I get it. Some of you will read the title and freak out. Networking is business. Keep it out of personal stuff unless, of course, you've been invited as a business associate of the couple. Wrong. Networking is about making a connection and hopefully building a relationship. Period.


Here are three examples from weddings I have been a guest at in the last 18 months.


Being the Plus 1

This summer just gone, I was my mother's plus-one to her friend's daughter's wedding. I knew that I had probably met the bride once or twice in the last couple of decades, but that was it.


Towards the end, when the couple were doing the rounds, the bride said to me, 'You're Rupa, right? I remember the chat we had about university decisions, and I did end up going to Durham.'


I hadn't remembered that interaction at all and was surprised that she had. Similarly, I had realized through my own wedding research that she and a family member of mine work at the same place, so I stated that. This will give her a reason to reach out to that person should she wish to.


My mother also has reconnected with some guests, and at the time of writing, a weekly meet-up for card games commences.

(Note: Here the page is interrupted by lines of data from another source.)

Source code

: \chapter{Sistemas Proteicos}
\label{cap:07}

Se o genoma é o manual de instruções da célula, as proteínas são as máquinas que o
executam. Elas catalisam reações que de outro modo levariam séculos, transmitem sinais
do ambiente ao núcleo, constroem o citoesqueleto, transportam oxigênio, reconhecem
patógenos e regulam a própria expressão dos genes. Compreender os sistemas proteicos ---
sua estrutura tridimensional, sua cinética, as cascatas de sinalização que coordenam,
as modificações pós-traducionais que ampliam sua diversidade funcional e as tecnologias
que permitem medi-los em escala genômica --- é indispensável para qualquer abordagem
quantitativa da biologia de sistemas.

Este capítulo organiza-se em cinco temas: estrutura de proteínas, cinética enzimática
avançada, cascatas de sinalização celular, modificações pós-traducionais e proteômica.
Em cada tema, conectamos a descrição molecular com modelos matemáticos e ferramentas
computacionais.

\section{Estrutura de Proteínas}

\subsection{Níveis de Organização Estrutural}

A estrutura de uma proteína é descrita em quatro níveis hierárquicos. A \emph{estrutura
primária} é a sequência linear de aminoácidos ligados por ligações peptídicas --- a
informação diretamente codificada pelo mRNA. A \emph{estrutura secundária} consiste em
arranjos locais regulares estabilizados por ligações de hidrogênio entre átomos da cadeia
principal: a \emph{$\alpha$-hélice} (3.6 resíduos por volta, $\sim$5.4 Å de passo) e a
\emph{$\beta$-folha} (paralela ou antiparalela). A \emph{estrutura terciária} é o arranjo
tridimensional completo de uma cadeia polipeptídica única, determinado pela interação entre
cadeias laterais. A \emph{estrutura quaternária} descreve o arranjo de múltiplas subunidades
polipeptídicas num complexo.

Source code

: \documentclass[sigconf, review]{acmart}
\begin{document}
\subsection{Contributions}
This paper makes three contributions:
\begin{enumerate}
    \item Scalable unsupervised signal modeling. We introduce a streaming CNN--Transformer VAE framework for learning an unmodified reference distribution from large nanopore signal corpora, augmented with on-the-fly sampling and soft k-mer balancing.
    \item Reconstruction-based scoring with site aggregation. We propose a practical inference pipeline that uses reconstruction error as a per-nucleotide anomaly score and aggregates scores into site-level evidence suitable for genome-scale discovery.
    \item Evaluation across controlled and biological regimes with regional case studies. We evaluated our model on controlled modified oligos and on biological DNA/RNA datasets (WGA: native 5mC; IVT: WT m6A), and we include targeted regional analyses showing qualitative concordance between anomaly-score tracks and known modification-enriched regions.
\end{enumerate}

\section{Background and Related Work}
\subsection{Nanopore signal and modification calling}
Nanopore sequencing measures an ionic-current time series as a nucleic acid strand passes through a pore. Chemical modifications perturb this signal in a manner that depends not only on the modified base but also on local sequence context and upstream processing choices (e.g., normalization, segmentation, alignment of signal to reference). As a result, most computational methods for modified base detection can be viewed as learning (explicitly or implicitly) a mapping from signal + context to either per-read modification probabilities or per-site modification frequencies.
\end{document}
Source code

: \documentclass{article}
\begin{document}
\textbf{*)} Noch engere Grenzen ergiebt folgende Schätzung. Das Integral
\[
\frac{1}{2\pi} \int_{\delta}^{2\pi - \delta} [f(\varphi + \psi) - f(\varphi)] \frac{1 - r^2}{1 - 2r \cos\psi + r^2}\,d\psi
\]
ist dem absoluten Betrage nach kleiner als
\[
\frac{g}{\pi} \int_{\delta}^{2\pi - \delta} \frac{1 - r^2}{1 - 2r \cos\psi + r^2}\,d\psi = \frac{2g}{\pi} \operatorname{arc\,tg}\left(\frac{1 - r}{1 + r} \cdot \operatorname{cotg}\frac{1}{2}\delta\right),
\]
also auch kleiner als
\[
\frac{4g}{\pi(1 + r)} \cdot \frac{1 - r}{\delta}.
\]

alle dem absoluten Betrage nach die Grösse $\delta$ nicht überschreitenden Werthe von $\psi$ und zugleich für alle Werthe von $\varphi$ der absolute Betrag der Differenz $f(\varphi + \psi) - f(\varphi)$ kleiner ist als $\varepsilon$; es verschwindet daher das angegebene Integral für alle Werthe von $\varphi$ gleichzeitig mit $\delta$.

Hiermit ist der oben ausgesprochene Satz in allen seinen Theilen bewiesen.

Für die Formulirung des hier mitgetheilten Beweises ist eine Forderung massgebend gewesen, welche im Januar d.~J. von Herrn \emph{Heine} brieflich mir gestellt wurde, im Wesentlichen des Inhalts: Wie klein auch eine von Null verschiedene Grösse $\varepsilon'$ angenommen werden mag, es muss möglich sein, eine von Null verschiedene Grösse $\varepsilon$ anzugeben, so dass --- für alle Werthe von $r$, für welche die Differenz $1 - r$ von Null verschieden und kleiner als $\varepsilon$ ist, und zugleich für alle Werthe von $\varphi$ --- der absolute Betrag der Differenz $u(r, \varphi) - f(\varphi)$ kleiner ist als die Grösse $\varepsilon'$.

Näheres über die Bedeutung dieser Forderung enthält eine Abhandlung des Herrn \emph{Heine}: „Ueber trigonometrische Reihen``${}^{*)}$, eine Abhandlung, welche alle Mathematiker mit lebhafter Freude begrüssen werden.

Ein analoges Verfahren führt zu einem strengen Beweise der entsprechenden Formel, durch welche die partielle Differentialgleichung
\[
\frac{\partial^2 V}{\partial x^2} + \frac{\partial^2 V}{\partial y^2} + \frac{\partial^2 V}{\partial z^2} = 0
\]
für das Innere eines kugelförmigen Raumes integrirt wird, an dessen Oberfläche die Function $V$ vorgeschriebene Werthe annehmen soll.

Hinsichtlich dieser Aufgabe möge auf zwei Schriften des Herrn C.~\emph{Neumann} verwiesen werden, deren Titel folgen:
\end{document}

Wedding activities as touch points

If you've ever been to an Indian wedding, you'll know that there are multiple functions attached. If you're also fortunate enough to be included in more than one, the chances are that you'll see guests multiple times over the period of events.


I met my current boss at a wedding last summer. I only saw him at the wedding reception itself, where we didn't speak much in fairness. And a second time at a post-wedding event. It was about the other peripheral conversations that happened with others across the festivities that were the catalysts for this contact.


A reason to connect beyond the application form and interview.


Recognizing that you are unlikely to spend any time with the couple themselves

I've recently returned from a wedding in Zimbabwe that I was invited to as a friend of the groom. How much time did I get with him? Probably less than 5 mins.


And that's okay.


It's even more okay in this instance as the bridegroom himself is whom I would call a fellow 'connector' - this destination wedding was a place to bring people together, anchored by our love for him. With intentionality, I was assigned roommates that I would get to know better.


I would make two new friends at the wedding reception determined by our table setting.


I would then go on to create shared experiences with a group that I would travel onwards with for a few more days.


I could be accused of writing this while I'm still on a high, but if the above doesn't denote networking and the power of strangers, what does?